Work instructions => Below are lines of data; count those that contain "base" and give the total alone.
################
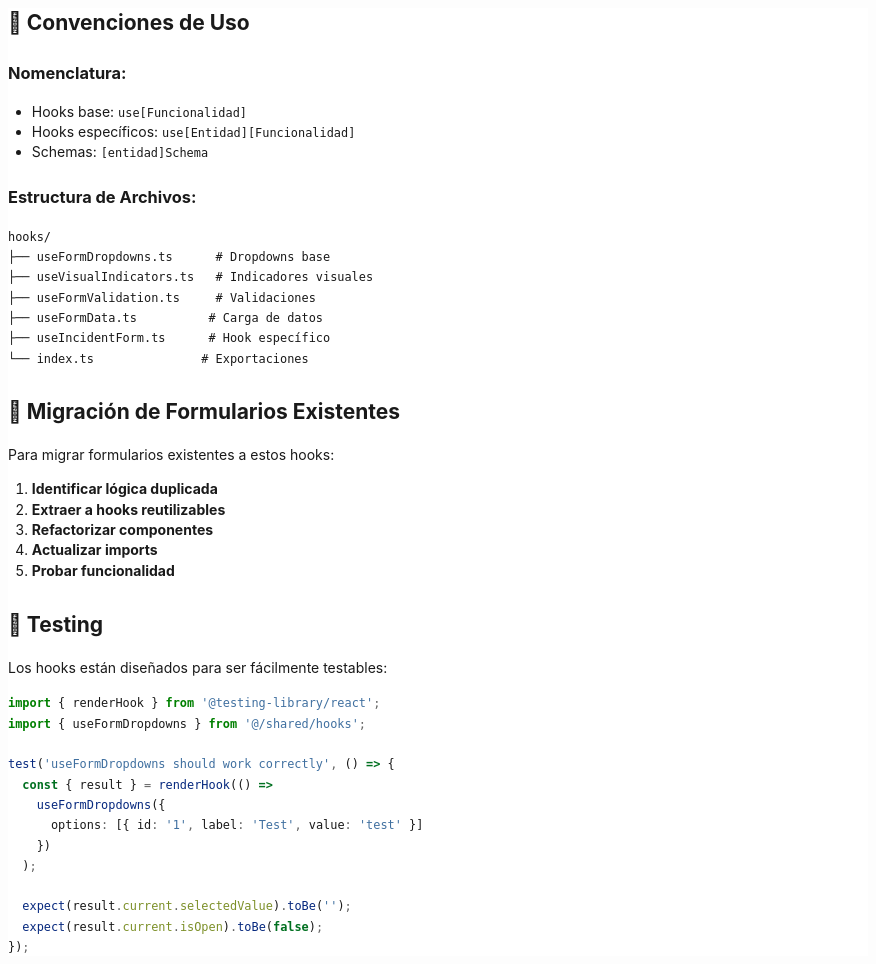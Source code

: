 ## 📝 Convenciones de Uso

### Nomenclatura:
- Hooks base: `use[Funcionalidad]`
- Hooks específicos: `use[Entidad][Funcionalidad]`
- Schemas: `[entidad]Schema`

### Estructura de Archivos:
```
hooks/
├── useFormDropdowns.ts      # Dropdowns base
├── useVisualIndicators.ts   # Indicadores visuales
├── useFormValidation.ts     # Validaciones
├── useFormData.ts          # Carga de datos
├── useIncidentForm.ts      # Hook específico
└── index.ts               # Exportaciones
```

## 🔄 Migración de Formularios Existentes

Para migrar formularios existentes a estos hooks:

1. **Identificar lógica duplicada**
2. **Extraer a hooks reutilizables**
3. **Refactorizar componentes**
4. **Actualizar imports**
5. **Probar funcionalidad**

## 🧪 Testing

Los hooks están diseñados para ser fácilmente testables:

```typescript
import { renderHook } from '@testing-library/react';
import { useFormDropdowns } from '@/shared/hooks';

test('useFormDropdowns should work correctly', () => {
  const { result } = renderHook(() => 
    useFormDropdowns({
      options: [{ id: '1', label: 'Test', value: 'test' }]
    })
  );

  expect(result.current.selectedValue).toBe('');
  expect(result.current.isOpen).toBe(false);
});
``` 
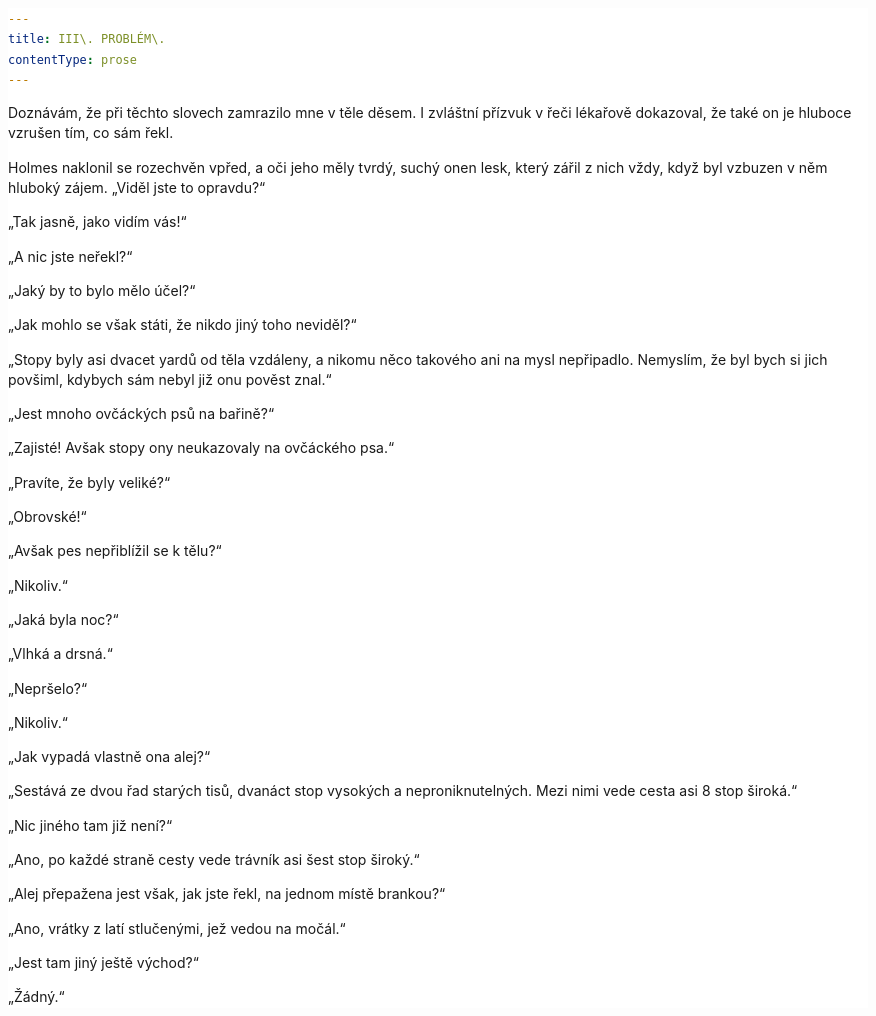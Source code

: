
 ```yaml
---
title: III\. PROBLÉM\.
contentType: prose
---
```


<section>

Doznávám, že při těchto slovech zamrazilo mne v těle děsem. I zvláštní přízvuk v řeči lékařově dokazoval, že také on je hluboce vzrušen tím, co sám řekl.

Holmes naklonil se rozechvěn vpřed, a oči jeho měly tvrdý, suchý onen lesk, který zářil z nich vždy, když byl vzbuzen v něm hluboký zájem. „Viděl jste to opravdu?“

„Tak jasně, jako vidím vás!“

„A nic jste neřekl?“

„Jaký by to bylo mělo účel?“

„Jak mohlo se však státi, že nikdo jiný toho neviděl?“

„Stopy byly asi dvacet yardů od těla vzdáleny, a nikomu něco takového ani na mysl nepřipadlo. Nemyslím, že byl bych si jich povšiml, kdybych sám nebyl již onu pověst znal.“

„Jest mnoho ovčáckých psů na bařině?“

„Zajisté! Avšak stopy ony neukazovaly na ovčáckého psa.“

„Pravíte, že byly veliké?“

„Obrovské!“

„Avšak pes nepřiblížil se k tělu?“

„Nikoliv.“

„Jaká byla noc?“

„Vlhká a drsná.“

„Nepršelo?“

„Nikoliv.“

„Jak vypadá vlastně ona alej?“

„Sestává ze dvou řad starých tisů, dvanáct stop vysokých a neproniknutelných. Mezi nimi vede cesta asi 8 stop široká.“

„Nic jiného tam již není?“

„Ano, po každé straně cesty vede trávník asi šest stop široký.“

„Alej přepažena jest však, jak jste řekl, na jednom místě brankou?“

„Ano, vrátky z latí stlučenými, jež vedou na močál.“

„Jest tam jiný ještě východ?“

„Žádný.“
################
Exercise result => 2